Task brief → Report back each line of the records that contains the string "Introdução".

Information given →
□ □ □ □ □

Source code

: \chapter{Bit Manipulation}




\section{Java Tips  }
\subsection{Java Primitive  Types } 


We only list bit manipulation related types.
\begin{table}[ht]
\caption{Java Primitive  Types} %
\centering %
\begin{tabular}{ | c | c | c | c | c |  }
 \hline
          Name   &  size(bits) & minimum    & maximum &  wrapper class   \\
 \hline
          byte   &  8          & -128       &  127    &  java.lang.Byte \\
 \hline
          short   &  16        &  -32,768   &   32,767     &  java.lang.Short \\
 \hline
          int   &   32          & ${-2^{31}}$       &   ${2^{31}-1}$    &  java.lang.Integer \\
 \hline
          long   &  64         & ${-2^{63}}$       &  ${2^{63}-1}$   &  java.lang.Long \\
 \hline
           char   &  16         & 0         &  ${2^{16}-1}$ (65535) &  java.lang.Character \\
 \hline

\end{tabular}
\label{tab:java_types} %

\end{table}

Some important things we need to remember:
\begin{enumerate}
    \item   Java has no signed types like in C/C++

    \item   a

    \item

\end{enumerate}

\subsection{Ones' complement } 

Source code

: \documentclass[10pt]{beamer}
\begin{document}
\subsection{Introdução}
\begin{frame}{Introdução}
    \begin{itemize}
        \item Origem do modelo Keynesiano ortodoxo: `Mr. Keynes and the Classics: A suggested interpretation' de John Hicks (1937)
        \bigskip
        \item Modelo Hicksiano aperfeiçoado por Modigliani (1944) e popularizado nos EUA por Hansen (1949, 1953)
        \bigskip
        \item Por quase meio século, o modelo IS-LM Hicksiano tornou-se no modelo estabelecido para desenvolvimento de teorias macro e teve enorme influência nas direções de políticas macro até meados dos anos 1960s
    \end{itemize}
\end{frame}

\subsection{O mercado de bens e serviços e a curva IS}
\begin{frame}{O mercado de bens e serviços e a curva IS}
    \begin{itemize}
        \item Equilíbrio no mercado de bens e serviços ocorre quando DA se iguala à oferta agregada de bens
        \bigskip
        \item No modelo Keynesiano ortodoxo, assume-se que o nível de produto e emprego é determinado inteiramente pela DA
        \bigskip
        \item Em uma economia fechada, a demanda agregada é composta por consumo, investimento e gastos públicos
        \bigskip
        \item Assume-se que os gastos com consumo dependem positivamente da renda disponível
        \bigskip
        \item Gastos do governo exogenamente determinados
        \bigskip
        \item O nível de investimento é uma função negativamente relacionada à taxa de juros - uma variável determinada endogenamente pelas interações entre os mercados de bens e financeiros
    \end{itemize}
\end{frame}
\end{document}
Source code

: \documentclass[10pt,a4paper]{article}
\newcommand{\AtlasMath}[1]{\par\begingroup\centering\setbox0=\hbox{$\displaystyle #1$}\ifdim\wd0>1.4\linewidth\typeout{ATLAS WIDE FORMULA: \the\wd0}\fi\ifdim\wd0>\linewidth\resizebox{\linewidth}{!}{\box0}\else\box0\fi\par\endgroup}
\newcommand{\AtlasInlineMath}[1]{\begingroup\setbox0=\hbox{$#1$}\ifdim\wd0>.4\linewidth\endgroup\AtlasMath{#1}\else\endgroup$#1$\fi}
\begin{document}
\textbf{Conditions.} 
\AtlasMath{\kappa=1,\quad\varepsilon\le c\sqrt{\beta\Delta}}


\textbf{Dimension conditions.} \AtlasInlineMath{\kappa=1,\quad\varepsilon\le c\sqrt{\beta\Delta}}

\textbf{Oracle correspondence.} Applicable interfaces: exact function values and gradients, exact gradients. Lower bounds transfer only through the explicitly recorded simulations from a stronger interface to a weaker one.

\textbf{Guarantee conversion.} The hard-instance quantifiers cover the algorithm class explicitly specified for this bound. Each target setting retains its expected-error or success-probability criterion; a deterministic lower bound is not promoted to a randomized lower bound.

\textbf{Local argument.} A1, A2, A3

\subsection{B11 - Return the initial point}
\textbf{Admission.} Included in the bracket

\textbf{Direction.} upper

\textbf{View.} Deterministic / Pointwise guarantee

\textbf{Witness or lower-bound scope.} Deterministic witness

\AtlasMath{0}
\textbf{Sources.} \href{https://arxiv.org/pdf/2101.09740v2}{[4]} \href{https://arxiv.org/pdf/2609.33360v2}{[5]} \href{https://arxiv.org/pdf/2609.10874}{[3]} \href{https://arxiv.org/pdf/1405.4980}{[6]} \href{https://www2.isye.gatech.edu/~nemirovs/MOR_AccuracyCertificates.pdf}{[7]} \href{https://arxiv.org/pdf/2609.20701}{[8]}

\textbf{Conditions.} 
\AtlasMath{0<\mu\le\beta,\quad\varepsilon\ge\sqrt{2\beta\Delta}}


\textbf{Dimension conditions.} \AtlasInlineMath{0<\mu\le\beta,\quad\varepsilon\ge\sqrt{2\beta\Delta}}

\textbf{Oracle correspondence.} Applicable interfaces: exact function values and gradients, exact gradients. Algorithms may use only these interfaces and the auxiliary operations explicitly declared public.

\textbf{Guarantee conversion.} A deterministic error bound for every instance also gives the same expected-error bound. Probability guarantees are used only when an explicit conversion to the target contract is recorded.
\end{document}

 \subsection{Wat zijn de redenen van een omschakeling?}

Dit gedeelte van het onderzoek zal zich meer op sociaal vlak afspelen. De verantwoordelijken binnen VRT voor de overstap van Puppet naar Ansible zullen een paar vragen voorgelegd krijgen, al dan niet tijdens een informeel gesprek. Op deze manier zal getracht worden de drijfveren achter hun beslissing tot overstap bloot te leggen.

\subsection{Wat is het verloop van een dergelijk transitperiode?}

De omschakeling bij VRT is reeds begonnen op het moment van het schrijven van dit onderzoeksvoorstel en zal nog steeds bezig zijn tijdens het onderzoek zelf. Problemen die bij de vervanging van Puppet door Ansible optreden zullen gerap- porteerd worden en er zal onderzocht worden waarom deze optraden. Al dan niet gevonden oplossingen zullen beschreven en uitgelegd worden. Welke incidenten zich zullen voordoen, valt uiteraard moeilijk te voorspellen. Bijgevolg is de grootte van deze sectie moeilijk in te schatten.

□ □ □ □ □

Result of this exercise →
\subsection{Introdução}
\begin{frame}{Introdução}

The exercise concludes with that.